- _TASK INSTRUCTIONS_:
The answer must be a single number: how many lines of the records below contain "Iteration".

- _AVAILABLE RECORDS_:
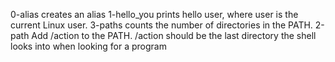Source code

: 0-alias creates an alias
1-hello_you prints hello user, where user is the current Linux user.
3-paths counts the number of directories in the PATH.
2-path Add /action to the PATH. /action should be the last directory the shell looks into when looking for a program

---

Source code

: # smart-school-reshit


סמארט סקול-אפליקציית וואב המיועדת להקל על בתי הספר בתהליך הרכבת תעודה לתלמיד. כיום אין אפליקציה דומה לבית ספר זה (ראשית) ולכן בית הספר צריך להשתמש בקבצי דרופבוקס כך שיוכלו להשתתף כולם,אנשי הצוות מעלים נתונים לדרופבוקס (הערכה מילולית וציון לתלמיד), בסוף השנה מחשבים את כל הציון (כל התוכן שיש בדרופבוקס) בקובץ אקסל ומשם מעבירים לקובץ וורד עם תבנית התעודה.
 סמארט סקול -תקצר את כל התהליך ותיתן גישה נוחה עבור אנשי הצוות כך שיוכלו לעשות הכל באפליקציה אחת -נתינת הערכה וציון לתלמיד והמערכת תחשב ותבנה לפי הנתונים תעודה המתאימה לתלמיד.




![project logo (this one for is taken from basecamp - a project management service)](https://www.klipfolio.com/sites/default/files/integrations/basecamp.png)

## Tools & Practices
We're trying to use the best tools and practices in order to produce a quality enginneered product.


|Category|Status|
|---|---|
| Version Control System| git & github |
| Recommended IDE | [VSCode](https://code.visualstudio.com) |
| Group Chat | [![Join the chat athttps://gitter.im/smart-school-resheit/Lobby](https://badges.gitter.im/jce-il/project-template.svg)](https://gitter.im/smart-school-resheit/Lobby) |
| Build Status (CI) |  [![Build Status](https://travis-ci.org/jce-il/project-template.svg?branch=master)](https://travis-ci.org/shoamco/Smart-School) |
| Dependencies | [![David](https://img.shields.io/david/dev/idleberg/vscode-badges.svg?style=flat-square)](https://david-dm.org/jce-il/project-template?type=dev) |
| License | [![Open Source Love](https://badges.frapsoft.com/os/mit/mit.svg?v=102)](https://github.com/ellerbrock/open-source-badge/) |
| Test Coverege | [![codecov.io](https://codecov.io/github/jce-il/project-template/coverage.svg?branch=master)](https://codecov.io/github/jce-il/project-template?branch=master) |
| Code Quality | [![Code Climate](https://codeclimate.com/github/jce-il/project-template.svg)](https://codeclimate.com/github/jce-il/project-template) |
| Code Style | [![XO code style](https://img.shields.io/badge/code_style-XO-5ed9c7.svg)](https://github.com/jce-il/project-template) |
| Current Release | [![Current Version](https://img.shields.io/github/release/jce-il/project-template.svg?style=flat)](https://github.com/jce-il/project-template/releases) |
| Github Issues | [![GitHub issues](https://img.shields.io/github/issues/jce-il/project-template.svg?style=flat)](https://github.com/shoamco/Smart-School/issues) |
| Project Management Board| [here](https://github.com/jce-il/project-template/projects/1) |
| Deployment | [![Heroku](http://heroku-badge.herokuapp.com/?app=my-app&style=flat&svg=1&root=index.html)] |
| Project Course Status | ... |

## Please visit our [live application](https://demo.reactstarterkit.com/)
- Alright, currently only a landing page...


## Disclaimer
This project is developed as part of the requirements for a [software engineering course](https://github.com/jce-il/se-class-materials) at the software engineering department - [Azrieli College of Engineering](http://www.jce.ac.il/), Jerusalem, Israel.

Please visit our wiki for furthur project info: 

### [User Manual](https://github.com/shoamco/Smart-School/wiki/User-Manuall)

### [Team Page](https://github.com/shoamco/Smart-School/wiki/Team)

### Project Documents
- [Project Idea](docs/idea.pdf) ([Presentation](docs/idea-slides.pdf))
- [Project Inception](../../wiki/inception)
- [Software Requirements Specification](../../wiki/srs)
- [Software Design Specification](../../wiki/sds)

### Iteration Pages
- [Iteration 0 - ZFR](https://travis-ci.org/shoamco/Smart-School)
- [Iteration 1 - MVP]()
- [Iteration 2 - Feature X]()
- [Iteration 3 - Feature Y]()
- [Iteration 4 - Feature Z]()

--

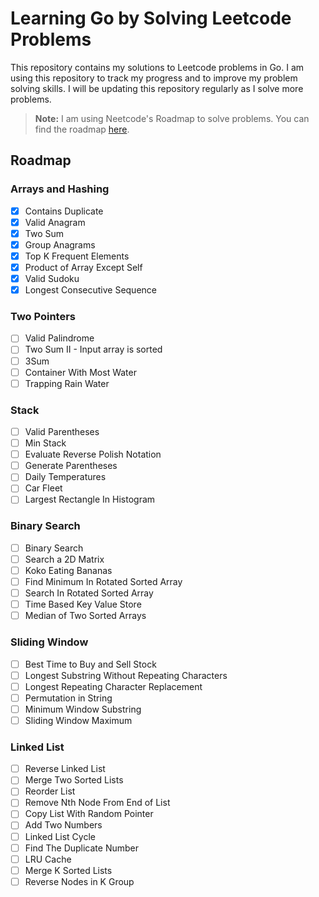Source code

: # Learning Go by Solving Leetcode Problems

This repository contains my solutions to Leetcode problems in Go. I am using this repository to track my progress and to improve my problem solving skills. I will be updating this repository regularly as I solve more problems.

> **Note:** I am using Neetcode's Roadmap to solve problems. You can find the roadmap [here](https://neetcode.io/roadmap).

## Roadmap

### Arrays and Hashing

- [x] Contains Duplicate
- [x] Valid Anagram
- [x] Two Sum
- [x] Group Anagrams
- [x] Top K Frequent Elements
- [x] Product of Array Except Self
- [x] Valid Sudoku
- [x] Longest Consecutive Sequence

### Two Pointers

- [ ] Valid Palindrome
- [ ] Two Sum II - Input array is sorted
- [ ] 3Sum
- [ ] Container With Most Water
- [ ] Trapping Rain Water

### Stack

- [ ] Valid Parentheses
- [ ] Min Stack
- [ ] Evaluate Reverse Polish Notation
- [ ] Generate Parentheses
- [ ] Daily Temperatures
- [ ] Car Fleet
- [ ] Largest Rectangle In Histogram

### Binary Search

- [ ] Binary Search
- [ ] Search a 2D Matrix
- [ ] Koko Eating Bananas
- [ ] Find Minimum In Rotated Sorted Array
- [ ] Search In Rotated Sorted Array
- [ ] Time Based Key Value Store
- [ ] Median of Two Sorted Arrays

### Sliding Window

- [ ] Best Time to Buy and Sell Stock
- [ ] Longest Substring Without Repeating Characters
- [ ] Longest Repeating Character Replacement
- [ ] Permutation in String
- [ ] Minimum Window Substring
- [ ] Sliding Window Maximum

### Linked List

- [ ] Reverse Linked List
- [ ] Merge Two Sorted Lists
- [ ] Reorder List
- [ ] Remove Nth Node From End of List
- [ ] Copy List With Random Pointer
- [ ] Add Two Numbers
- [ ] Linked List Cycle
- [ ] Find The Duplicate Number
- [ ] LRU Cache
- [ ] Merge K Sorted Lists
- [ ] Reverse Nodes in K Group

- _RESPONSE FOR THIS EXERCISE_:
6